Coding Practice

Overview

The Coding Practice feature provides LeetCode and StrataScratch-style Data Science coding challenges. Practice SQL and Pandas problems with realistic datasets, get instant AI evaluation, and learn from model answers in both languages.

Getting Started

Select Difficulty Level

Choose from Easy, Medium, or Hard problems. Start with Easy to build fundamentals before tackling harder challenges.

Pick Question Count

Generate 1-5 problems per practice session. For focused learning, stick to 2-3 problems at a time.

Read Problem Statement

Each problem includes:

Clear business problem description
Table schemas with column names and types
Sample data (4-5 rows per table)
Expected output columns

Choose Your Language

Solve using either SQL or Python (Pandas). You can switch languages and compare approaches.

Submit Solution

Write your code in the editor and submit. The AI evaluates against multiple test cases and provides detailed feedback.

Question Generation

Problems are dynamically generated by AI to ensure variety:

# Source: backend/coding_engine.py:32
generate_coding_questions(question_count=3, difficulty="medium")

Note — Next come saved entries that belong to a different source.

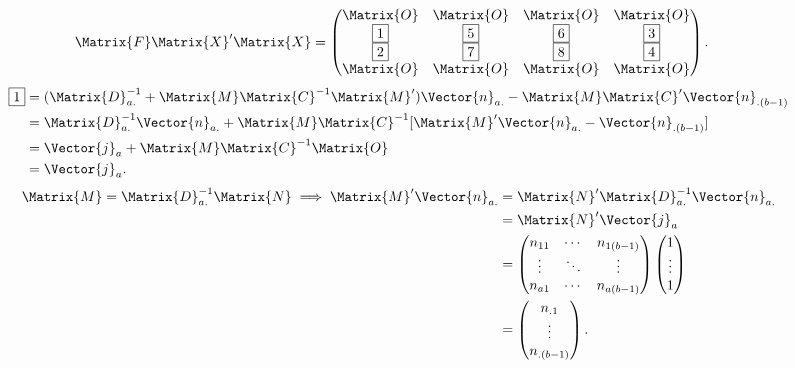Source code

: \begin{align*}
    \Matrix{F}\Matrix{X}'\Matrix{X}
     & =\begin{pmatrix}
            \Matrix{O} & \Matrix{O} & \Matrix{O} & \Matrix{O} \\
            \boxed{1}  & \boxed{5}  & \boxed{6}  & \boxed{3}  \\
            \boxed{2}  & \boxed{7}  & \boxed{8}  & \boxed{4}  \\
            \Matrix{O} & \Matrix{O} & \Matrix{O} & \Matrix{O}
        \end{pmatrix}.
\end{align*}
\begin{align*}
    \boxed{1}
     & =(\Matrix{D}_{a.}^{-1}+\Matrix{M}\Matrix{C}^{-1}\Matrix{M}')\Vector{n}_{a.}-\Matrix{M}\Matrix{C}'\Vector{n}_{.(b-1)} \\
     & =\Matrix{D}_{a.}^{-1}\Vector{n}_{a.}+\Matrix{M}\Matrix{C}^{-1}[\Matrix{M}'\Vector{n}_{a.}-\Vector{n}_{.(b-1)}]       \\
     & =\Vector{j}_a+\Matrix{M}\Matrix{C}^{-1}\Matrix{O}                                                                    \\
     & =\Vector{j}_a.
\end{align*}
\begin{align*}
    \Matrix{M}
    =\Matrix{D}_{a.}^{-1}\Matrix{N}
    \implies \Matrix{M}'\Vector{n}_{a.} & =\Matrix{N}'\Matrix{D}_{a.}^{-1}\Vector{n}_{a.} \\
                                        & =\Matrix{N}'\Vector{j}_a                        \\
                                        & =\begin{pmatrix}
                                               n_{11} & \cdots & n_{1(b-1)} \\
                                               \vdots & \ddots & \vdots     \\
                                               n_{a1} & \cdots & n_{a(b-1)}
                                           \end{pmatrix}\begin{pmatrix}
                                                            1      \\
                                                            \vdots \\
                                                            1
                                                        \end{pmatrix}                   \\
                                        & =\begin{pmatrix}
                                               n_{.1} \\
                                               \vdots \\
                                               n_{.(b-1)}
                                           \end{pmatrix}.
\end{align*}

What Makes Questions Realistic

Based on Real Interview Platforms:

Mirrors LeetCode Database problems
Inspired by StrataScratch data science challenges
Reflects actual technical screening questions from top tech companies

Problem Structure:

{
  "id": "q1",
  "title": "Find Top Salaries by Department",
  "difficulty": "medium",
  "description": "Write a query to find the top 3 highest paid employees in each department. Return department_name, employee_name, and salary.",
  "tables": [
    {
      "name": "employees",
      "schema": "id INT, name VARCHAR, salary INT, department_id INT",
      "sample_data": "[{'id':1, 'name':'Alice', 'salary':100000, 'department_id':1}, ...]"
    },
    {
      "name": "departments",
      "schema": "id INT, name VARCHAR",
      "sample_data": "[{'id':1, 'name':'Engineering'}, ...]"
    }
  ],
  "expected_output_columns": ["department_name", "employee_name", "salary"]
}

Concepts Tested

SQL Skills:

Window Functions: ROW_NUMBER(), RANK(), DENSE_RANK(), NTILE()
Joins: INNER, LEFT, RIGHT, FULL OUTER, CROSS, SELF
Aggregations: GROUP BY, HAVING, COUNT(), SUM(), AVG(), MAX(), MIN()
CTEs: WITH clauses for complex multi-step queries
Subqueries: Correlated and non-correlated
String/Date Functions: SUBSTRING(), CONCAT(), DATE_DIFF(), etc.

Pandas Skills:

Data Manipulation: groupby(), merge(), apply(), transform()
Filtering: loc[], iloc[], boolean indexing, query()
Aggregation: agg(), pivot_table(), crosstab()
Window Operations: rolling(), expanding(), rank()
String Operations: str.contains(), str.split(), str.replace()
DateTime: to_datetime(), dt accessor methods

Problems are designed to be solvable in both SQL and Pandas. This helps you understand how database operations translate to DataFrame manipulations.

Difficulty Levels

Easy Problems

Concepts: Basic SELECT, simple WHERE clauses, single aggregations Example: “Find all employees with salary > 50000. Return name and salary.” SQL: Simple SELECT with WHERE Pandas: df[df['salary'] > 50000][['name', 'salary']]

Medium Problems

Concepts: JOINs, GROUP BY with HAVING, window functions, CTEs Example: “Find departments with average salary > 75000. Return department name and average salary, sorted by avg salary descending.” SQL: JOIN + GROUP BY + HAVING + ORDER BY Pandas: merge() + groupby() + filter() + sort_values()

Hard Problems

Concepts: Complex window functions, self-joins, multiple CTEs, advanced aggregations Example: “Find employees whose salary is in the top 10% within their department. For each, show their salary percentile rank.” SQL: Window functions with PERCENT_RANK(), partitioning, CTEs Pandas: groupby() + transform() + quantile() + complex filtering

AI Evaluation System

Your code is evaluated by Mistral AI against comprehensive test cases:

# Source: backend/coding_engine.py:92
evaluate_coding_answer(question, user_code, language="sql")

Evaluation Criteria

1. Correctness (60%)

Does the query return the correct results?
Are edge cases handled (nulls, duplicates, empty results)?
Is the output structure correct (column names, types)?

2. Code Quality (20%)

Is the solution efficient?
Are best practices followed (proper JOINs vs subqueries, avoiding SELECT *)?
Is the code readable and well-structured?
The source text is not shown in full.